Thomas : Le réflexe de nombreux cadres est de répondre à un maximum d’offres. Il privilégie la quantité à la qualité. Ils peuvent aussi se contenter des offres publiées par les entreprises sans chercher dans leur réseau ou encore le marché caché. Ils peuvent aussi vouloir retrouver un poste à responsabilité égale à celui qu’ils exerçaient sans quitter leur lieu d’habitation pour finalement élargir leur recherche après quelques mois. A mon sens, ils devraient au contraire élargir leur recherche à toute la France et voir si les entreprises mordent à l’hameçon. Cela leur permettra de voir si leur profil est adapté aux attentes actuelles. Certains cadres qui n’ont pas fait leur « mue digitale » vont se confronter à des difficultés s’ils ne se forment pas…

Mathieu : Autre écueil, je rencontre trop de cadres qui focalisent leur recherche sur une seule piste, jusqu’à être malheureusement sorti, au bout de 2 mois, de la short-list.

Leurs conseils pour bien réseauter

Aujourd’hui, le marché des cadres semble assez favorable ?

Thomas : Oui, toutes les prévisions annoncent des recrutements de cadres importants dans les années à venir.
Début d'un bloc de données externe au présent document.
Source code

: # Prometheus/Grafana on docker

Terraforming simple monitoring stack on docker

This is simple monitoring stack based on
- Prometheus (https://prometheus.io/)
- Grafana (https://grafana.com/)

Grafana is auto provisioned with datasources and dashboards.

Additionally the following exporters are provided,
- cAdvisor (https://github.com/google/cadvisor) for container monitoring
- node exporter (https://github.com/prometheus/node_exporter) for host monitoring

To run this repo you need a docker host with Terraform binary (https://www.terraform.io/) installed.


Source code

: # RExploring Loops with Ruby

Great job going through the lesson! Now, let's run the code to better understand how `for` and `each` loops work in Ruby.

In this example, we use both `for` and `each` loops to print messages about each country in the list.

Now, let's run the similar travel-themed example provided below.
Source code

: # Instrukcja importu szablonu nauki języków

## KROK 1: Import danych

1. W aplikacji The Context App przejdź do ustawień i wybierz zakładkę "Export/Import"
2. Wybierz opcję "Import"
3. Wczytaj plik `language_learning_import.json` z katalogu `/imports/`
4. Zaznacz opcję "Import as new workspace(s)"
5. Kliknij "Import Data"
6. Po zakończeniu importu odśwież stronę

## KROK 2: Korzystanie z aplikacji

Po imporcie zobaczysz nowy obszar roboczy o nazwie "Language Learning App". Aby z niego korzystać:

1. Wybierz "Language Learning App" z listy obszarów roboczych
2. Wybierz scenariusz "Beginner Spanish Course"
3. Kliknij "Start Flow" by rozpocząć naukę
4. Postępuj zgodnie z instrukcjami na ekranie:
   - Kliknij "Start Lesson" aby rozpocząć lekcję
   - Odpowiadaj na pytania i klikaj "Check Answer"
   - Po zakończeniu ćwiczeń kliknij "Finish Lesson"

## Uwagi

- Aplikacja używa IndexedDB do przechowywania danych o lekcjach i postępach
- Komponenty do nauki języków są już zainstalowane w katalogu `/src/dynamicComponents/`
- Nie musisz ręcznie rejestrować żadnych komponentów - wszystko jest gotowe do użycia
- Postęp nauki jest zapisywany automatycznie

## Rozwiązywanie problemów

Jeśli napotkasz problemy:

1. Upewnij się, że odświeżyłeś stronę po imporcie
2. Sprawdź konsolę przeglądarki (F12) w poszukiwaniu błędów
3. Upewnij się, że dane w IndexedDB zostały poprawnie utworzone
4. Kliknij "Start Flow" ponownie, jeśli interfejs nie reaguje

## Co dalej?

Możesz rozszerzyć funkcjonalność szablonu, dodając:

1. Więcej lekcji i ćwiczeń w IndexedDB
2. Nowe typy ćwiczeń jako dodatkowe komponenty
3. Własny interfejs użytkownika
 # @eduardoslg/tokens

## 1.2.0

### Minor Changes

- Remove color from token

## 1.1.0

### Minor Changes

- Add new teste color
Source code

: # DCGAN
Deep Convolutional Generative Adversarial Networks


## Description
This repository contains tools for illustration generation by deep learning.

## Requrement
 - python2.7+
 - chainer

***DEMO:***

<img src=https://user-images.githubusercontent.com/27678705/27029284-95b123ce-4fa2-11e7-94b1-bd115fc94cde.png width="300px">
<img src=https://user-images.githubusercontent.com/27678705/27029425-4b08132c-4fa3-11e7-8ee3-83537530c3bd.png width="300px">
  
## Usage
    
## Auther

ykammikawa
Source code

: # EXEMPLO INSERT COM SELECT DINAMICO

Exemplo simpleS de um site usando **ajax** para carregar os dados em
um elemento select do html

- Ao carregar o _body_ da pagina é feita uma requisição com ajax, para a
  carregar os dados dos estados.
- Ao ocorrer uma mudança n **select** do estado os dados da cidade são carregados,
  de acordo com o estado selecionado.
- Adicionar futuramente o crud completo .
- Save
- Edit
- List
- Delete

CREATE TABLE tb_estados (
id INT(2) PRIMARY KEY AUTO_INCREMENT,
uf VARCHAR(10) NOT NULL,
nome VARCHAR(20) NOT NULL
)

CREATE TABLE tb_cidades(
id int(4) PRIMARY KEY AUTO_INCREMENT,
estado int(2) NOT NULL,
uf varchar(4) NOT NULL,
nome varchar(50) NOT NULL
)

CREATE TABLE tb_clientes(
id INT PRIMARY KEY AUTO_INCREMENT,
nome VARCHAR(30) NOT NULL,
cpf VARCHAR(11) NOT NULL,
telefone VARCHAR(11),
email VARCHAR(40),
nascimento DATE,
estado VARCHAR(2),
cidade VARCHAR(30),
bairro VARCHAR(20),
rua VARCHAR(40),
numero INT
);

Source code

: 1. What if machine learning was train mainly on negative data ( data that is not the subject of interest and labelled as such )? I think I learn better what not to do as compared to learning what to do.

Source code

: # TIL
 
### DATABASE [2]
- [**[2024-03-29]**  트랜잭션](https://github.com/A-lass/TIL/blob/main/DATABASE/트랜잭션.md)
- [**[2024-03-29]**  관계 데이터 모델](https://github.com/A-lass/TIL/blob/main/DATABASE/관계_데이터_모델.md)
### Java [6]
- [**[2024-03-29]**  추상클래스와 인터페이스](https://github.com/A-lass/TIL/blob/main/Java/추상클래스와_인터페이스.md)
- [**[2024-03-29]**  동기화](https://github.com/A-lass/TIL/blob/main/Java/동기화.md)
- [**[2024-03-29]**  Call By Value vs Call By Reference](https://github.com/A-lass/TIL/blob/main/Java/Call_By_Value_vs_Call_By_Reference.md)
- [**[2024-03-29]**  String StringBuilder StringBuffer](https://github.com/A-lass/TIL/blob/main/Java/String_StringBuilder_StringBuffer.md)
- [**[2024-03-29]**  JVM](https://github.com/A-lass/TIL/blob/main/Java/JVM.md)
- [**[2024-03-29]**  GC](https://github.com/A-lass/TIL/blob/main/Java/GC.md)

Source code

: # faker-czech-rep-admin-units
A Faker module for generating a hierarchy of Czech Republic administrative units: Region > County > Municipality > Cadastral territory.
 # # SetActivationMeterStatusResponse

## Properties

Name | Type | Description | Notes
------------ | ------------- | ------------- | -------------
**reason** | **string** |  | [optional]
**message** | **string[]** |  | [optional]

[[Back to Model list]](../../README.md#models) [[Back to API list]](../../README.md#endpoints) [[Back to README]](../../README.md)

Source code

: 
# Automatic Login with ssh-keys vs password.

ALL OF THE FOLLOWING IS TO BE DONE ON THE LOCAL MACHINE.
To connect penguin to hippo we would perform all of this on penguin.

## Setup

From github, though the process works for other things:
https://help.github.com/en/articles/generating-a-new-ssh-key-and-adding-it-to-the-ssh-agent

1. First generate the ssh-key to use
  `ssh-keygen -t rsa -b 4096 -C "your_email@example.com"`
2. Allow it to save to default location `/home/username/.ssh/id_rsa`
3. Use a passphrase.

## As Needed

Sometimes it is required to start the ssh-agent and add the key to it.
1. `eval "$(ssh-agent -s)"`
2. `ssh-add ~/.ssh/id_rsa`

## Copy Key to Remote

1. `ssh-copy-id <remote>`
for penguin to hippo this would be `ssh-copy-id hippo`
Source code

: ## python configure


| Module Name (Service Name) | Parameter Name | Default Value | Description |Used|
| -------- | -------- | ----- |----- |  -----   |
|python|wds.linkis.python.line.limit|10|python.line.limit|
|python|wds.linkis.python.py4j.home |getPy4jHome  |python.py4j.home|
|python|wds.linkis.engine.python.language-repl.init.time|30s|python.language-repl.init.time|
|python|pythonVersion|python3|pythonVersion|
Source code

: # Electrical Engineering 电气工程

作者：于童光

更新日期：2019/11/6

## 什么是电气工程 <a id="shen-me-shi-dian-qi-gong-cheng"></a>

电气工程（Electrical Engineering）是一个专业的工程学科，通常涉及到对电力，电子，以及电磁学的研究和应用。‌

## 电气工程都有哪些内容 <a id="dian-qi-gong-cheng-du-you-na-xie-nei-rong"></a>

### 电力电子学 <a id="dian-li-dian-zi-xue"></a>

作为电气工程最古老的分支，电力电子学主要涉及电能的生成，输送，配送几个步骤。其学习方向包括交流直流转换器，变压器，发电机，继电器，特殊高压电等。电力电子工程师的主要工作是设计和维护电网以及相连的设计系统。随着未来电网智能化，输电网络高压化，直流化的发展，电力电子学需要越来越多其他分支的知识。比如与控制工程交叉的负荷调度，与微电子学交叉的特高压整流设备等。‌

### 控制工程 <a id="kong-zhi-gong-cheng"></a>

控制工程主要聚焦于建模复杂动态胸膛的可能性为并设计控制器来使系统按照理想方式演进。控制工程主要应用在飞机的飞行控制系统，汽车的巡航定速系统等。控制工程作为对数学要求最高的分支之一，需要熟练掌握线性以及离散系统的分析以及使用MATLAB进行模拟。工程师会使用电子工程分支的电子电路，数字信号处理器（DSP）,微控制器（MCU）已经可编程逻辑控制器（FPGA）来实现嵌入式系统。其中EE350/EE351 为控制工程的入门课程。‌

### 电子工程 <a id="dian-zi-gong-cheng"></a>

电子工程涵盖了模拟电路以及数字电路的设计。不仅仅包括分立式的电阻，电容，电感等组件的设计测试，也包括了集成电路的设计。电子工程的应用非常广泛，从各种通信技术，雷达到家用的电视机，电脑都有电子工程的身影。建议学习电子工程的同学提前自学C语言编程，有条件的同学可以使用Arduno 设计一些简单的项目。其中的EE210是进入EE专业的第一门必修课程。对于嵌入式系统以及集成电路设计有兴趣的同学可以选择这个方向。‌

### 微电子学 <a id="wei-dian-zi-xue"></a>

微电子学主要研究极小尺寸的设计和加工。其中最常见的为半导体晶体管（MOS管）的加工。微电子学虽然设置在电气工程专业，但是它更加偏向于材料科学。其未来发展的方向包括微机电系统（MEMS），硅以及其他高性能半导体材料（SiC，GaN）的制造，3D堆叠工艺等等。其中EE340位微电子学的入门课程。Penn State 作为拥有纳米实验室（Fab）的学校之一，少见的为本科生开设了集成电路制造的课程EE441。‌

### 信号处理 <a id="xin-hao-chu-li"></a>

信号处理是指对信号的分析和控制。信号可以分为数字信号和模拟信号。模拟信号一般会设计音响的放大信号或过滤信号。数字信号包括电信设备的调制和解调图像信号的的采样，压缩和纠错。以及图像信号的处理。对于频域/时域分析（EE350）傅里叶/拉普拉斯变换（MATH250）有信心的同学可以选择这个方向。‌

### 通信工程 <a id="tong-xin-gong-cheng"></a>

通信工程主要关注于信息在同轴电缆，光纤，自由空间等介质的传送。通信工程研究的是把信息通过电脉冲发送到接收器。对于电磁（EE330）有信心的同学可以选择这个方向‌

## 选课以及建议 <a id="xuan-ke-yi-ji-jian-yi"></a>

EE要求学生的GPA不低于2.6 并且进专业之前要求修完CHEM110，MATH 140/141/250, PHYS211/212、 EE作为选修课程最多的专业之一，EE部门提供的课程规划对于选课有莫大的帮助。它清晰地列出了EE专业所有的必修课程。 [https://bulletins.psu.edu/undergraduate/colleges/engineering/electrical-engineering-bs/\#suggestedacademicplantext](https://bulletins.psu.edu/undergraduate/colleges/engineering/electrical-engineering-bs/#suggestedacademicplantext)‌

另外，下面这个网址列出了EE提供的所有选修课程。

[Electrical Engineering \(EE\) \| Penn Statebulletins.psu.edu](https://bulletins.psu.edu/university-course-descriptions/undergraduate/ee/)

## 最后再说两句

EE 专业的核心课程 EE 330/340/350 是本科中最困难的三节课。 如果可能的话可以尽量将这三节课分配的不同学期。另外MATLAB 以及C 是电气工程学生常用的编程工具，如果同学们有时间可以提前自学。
Mathieu : Il faut apporter quelques nuances : le marché breton ou corse par exemple n’est pas le même qu’en Ile-de-France, de même qu’un cadre de 46 ans n’a pas les mêmes problématiques qu’un jeune diplômé…

On évoque souvent la difficulté des cadres seniors à retrouver un emploi…

Mathieu : C’est une question qui interroge la société entière, notre rapport et notre regard sur l’âge. L’évolution des outils de travail fait que l’on vieillit professionnellement de plus en plus vite. Mais je dirai que la séniorité se vit également dans sa tête.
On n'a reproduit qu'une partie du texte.